[TASK DATA Boundary: Start]
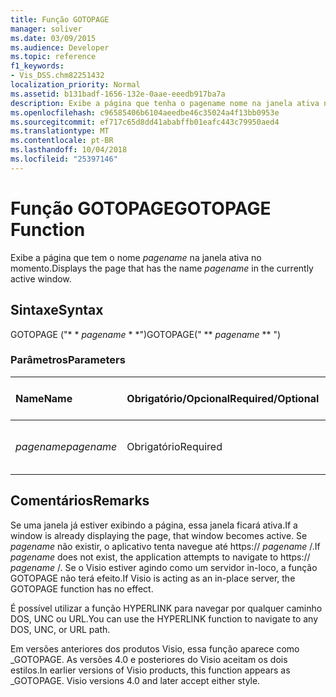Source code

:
 ```yaml
---
title: Função GOTOPAGE
manager: soliver
ms.date: 03/09/2015
ms.audience: Developer
ms.topic: reference
f1_keywords:
- Vis_DSS.chm82251432
localization_priority: Normal
ms.assetid: b131badf-1656-132e-0aae-eeedb917ba7a
description: Exibe a página que tenha o pagename nome na janela ativa no momento.
ms.openlocfilehash: c96585406b6104aeedbe46c35024a4f13bb0953e
ms.sourcegitcommit: ef717c65d8dd41ababffb01eafc443c79950aed4
ms.translationtype: MT
ms.contentlocale: pt-BR
ms.lasthandoff: 10/04/2018
ms.locfileid: "25397146"
---
```

# <a name="gotopage-function"></a><span data-ttu-id="9ec88-103">Função GOTOPAGE</span><span class="sxs-lookup"><span data-stu-id="9ec88-103">GOTOPAGE Function</span></span>

<span data-ttu-id="9ec88-104">Exibe a página que tem o nome *pagename* na janela ativa no momento.</span><span class="sxs-lookup"><span data-stu-id="9ec88-104">Displays the page that has the name  *pagename*  in the currently active window.</span></span> 
  
## <a name="syntax"></a><span data-ttu-id="9ec88-105">Sintaxe</span><span class="sxs-lookup"><span data-stu-id="9ec88-105">Syntax</span></span>

<span data-ttu-id="9ec88-106">GOTOPAGE ("\* \* *pagename* \* \*")</span><span class="sxs-lookup"><span data-stu-id="9ec88-106">GOTOPAGE(" \*\* *pagename* \*\* ")</span></span> 
  
### <a name="parameters"></a><span data-ttu-id="9ec88-107">Parâmetros</span><span class="sxs-lookup"><span data-stu-id="9ec88-107">Parameters</span></span>

|<span data-ttu-id="9ec88-108">**Name**</span><span class="sxs-lookup"><span data-stu-id="9ec88-108">**Name**</span></span>|<span data-ttu-id="9ec88-109">**Obrigatório/Opcional**</span><span class="sxs-lookup"><span data-stu-id="9ec88-109">**Required/Optional**</span></span>|<span data-ttu-id="9ec88-110">**Tipo de dados**</span><span class="sxs-lookup"><span data-stu-id="9ec88-110">**Data Type**</span></span>|<span data-ttu-id="9ec88-111">**Descrição**</span><span class="sxs-lookup"><span data-stu-id="9ec88-111">**Description**</span></span>|
|:-----|:-----|:-----|:-----|
| <span data-ttu-id="9ec88-112">_pagename_</span><span class="sxs-lookup"><span data-stu-id="9ec88-112">_pagename_</span></span> <br/> |<span data-ttu-id="9ec88-113">Obrigatório</span><span class="sxs-lookup"><span data-stu-id="9ec88-113">Required</span></span>  <br/> |<span data-ttu-id="9ec88-114">**String**</span><span class="sxs-lookup"><span data-stu-id="9ec88-114">**String**</span></span> <br/> |<span data-ttu-id="9ec88-115">O nome da página a ser acessada.</span><span class="sxs-lookup"><span data-stu-id="9ec88-115">The name of the page to go to.</span></span>  <br/> |
   
## <a name="remarks"></a><span data-ttu-id="9ec88-116">Comentários</span><span class="sxs-lookup"><span data-stu-id="9ec88-116">Remarks</span></span>

<span data-ttu-id="9ec88-117">Se uma janela já estiver exibindo a página, essa janela ficará ativa.</span><span class="sxs-lookup"><span data-stu-id="9ec88-117">If a window is already displaying the page, that window becomes active.</span></span> <span data-ttu-id="9ec88-118">Se *pagename* não existir, o aplicativo tenta navegue até https:// *pagename* /.</span><span class="sxs-lookup"><span data-stu-id="9ec88-118">If  *pagename*  does not exist, the application attempts to navigate to https://  *pagename*  /.</span></span> <span data-ttu-id="9ec88-119">Se o Visio estiver agindo como um servidor in-loco, a função GOTOPAGE não terá efeito.</span><span class="sxs-lookup"><span data-stu-id="9ec88-119">If Visio is acting as an in-place server, the GOTOPAGE function has no effect.</span></span> 
  
<span data-ttu-id="9ec88-120">É possível utilizar a função HYPERLINK para navegar por qualquer caminho DOS, UNC ou URL.</span><span class="sxs-lookup"><span data-stu-id="9ec88-120">You can use the HYPERLINK function to navigate to any DOS, UNC, or URL path.</span></span> 
  
<span data-ttu-id="9ec88-p102">Em versões anteriores dos produtos Visio, essa função aparece como _GOTOPAGE. As versões 4.0 e posteriores do Visio aceitam os dois estilos.</span><span class="sxs-lookup"><span data-stu-id="9ec88-p102">In earlier versions of Visio products, this function appears as _GOTOPAGE. Visio versions 4.0 and later accept either style.</span></span>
[TASK DATA Boundary: End]
Across the whole listing above, find every line with the string "momento" and copy it.

TASK SOLUTION:
description: Exibe a página que tenha o pagename nome na janela ativa no momento.
<span data-ttu-id="9ec88-104">Exibe a página que tem o nome *pagename* na janela ativa no momento.</span><span class="sxs-lookup"><span data-stu-id="9ec88-104">Displays the page that has the name  *pagename*  in the currently active window.</span></span> 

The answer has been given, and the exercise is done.